The Tempest, Act IV, Scene I
“Rough quarries, rocks, and hills
whose heads touch heaven”
Othello, Act I, Scene III
“Full many a glorious morning have I seen
Flatter the mountain-tops with sovereign eye
Kissing with golden face the meadows green
Gilding pale streams with heavenly alchemy”
“These high wild hills and rough uneven ways
Draws out our miles, and makes them wearisome”
King Richard III, Act III, Scene III
“Night’s Candles are burnt out and jocund day
/ Stands tiptoe on the misty mountain”
Romeo and Juliet, Act III Scene V
“But look, the morn, in russet mantle clad,
Walks o’er the dew of yon high eastern hill”
Hamlet, Act I, Scene I

Describing the weather

“Such groans of roaring wind and rain I never / Remember to have heard”
King Lear, Act III, scene II
“Here’s neither bush nor shrub, to bear off any weather at all, and
another storm brewing; I hear it sing i’ the wind: yond same black
cloud, yond huge one, looks like a foul bombard that would shed his
liquor.

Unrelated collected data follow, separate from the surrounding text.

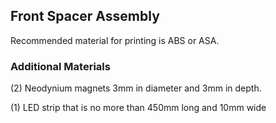 ## Front Spacer Assembly
Recommended material for printing is ABS or ASA.  


### Additional Materials
(2) Neodynium magnets 3mm in diameter and 3mm in depth.

(1) LED strip that is no more than 450mm long and 10mm wide


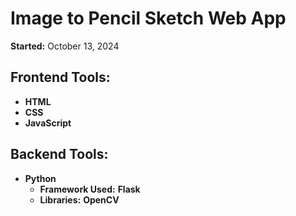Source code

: # Image to Pencil Sketch Web App

**Started:** October 13, 2024

## Frontend Tools:
- **HTML**
- **CSS**
- **JavaScript**

## Backend Tools:
- **Python**
  - **Framework Used:** **Flask**
  - **Libraries:** **OpenCV**
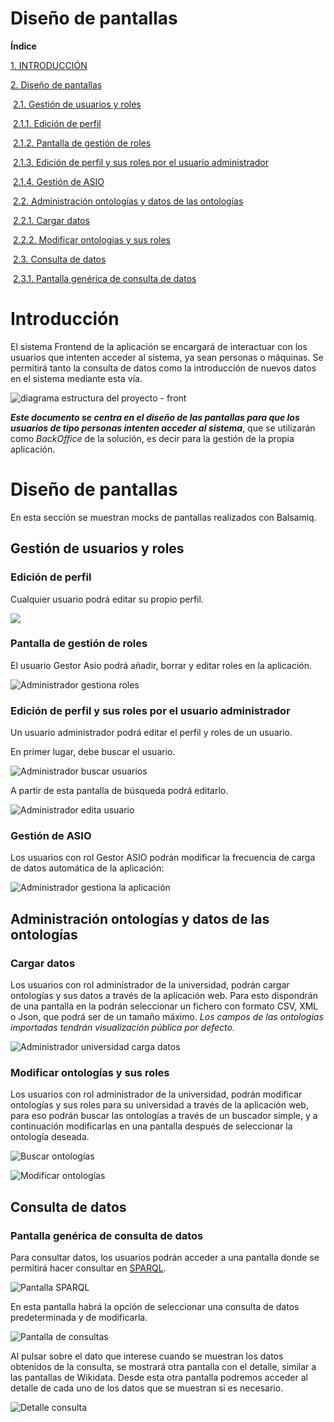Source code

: 

# Diseño de pantallas



**Índice**

[1. INTRODUCCIÓN](#introducción)

[2. Diseño de pantallas](#diseño-de-pantallas)

​	[2.1. Gestión de usuarios y roles](#gestión-de-usuarios-y-roles)

​		[2.1.1. Edición de perfil](#edición-de-perfil)

​		[2.1.2. Pantalla de gestión de roles](#pantalla-de-gestión-de-roles)

​		[2.1.3. Edición de perfil y sus roles por el usuario administrador](#edición-de-perfil-y-sus-roles-por-el-usuario-administrador)

​		[2.1.4. Gestión de ASIO](#gestión-de-asio)

​	[2.2. Administración ontologías y datos de las ontologías](#administración-ontologías-y-datos-de-las-ontologías)

​		[2.2.1. Cargar datos](#cargar-datos)

​		[2.2.2. Modificar ontologías y sus roles](#modificar-ontologías-y-sus-roles)

​	[2.3. Consulta de datos](#consulta-de-datos)

​		[2.3.1. Pantalla genérica de consulta de datos](#pantalla-genérica-de-consulta-de-datos)



Introducción
============

El sistema Frontend de la aplicación se encargará de interactuar con los usuarios que intenten acceder al sistema, ya sean personas o máquinas. Se permitirá tanto la consulta de datos como la introducción de nuevos datos en el sistema mediante esta vía.



![diagrama estructura del proyecto - front](./images/diagrama-estructura-del-proyecto-front.jpg)



***Este documento se centra en el diseño de las pantallas para que los usuarios de tipo personas intenten acceder al sistema***, que se utilizarán como *BackOffice* de la solución, es decir para la gestión de la propia aplicación.

Diseño de pantallas
===================

En esta sección se muestran mocks de pantallas realizados con Balsamiq.



Gestión de usuarios y roles
---------------------------



### Edición de perfil

Cualquier usuario podrá editar su propio perfil.

![](./images/mocks/usuario-edita-su-perfil.png)



### Pantalla de gestión de roles

El usuario Gestor Asio podrá añadir, borrar y editar roles en la aplicación.

![Administrador gestiona roles](./images/mocks/administrar-roles.png)



### Edición de perfil y sus roles por el usuario administrador

Un usuario administrador podrá editar el perfil y roles de un usuario.

En primer lugar, debe buscar el usuario.

![Administrador buscar usuarios](./images/mocks/buscar-usuario.png)



A partir de esta pantalla de búsqueda podrá editarlo.

![Administrador edita usuario](./images/mocks/administrador-edita-perfil.png)



### Gestión de ASIO

Los usuarios con rol Gestor ASIO podrán modificar la frecuencia de carga
de datos automática de la aplicación:

![Administrador gestiona la aplicación](./images/mocks/administrador-gestiona-app.png)



Administración ontologías y datos de las ontologías
---------------------------------------------------

### Cargar datos

Los usuarios con rol administrador de la universidad, podrán cargar ontologías y sus datos a través de la aplicación web. Para esto dispondrán de una pantalla en la podrán seleccionar un fichero con formato CSV, XML o Json, que podrá ser de un tamaño máximo. *Los campos de las ontologías importadas tendrán visualización pública por defecto.*

![Administrador universidad carga datos](./images/mocks/cargar-datos.png)

### Modificar ontologías y sus roles

Los usuarios con rol administrador de la universidad, podrán modificar ontologías y sus roles para su universidad a través de la aplicación web, para eso podrán buscar las ontologías a través de un buscador simple, y a continuación modificarlas en una pantalla después de seleccionar la ontología deseada.

![Buscar ontologías](./images/mocks/modificar-ontologías.png)

![Modificar ontologías](./images/mocks/modificar-ontologias-2.png)



Consulta de datos
-----------------

### Pantalla genérica de consulta de datos

Para consultar datos, los usuarios podrán acceder a una pantalla donde se permitirá hacer consultar en [SPARQL](https://es.wikipedia.org/wiki/SPARQL).

![Pantalla SPARQL](./images/mocks/consulta.png)



En esta pantalla habrá la opción de seleccionar una consulta de datos predeterminada y de modificarla.

![Pantalla de consultas](./images/mocks/consulta-predeterminada.png)



Al pulsar sobre el dato que interese cuando se muestran los datos obtenidos de la consulta, se mostrará otra pantalla con el detalle, similar a las pantallas de Wikidata. Desde esta otra pantalla podremos acceder al detalle de cada uno de los datos que se muestran si es necesario.

![Detalle consulta](./images/mocks/detalle-consulta.png)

If it should thunder as it did before, I know not where to hide
my head: yond same cloud cannot choose but fall by pailfuls.”
The Tempest, Act II, Scene II

On exercising outdoors

“Now for our mountain sport; up to yond hill,
Your legs are young; I’ll tread these flats.”
Cymbeline, Act III, Scene III
“Bowing his head against the sleepy mount / To climb his happiness”
Timon of Athens, Act I, scene I
“To climb steep hills / Requires slow pace at first”
King Henry VIII, Act I, Scene I
“I have tired myself, and for two nights together / Have made the ground my bed.”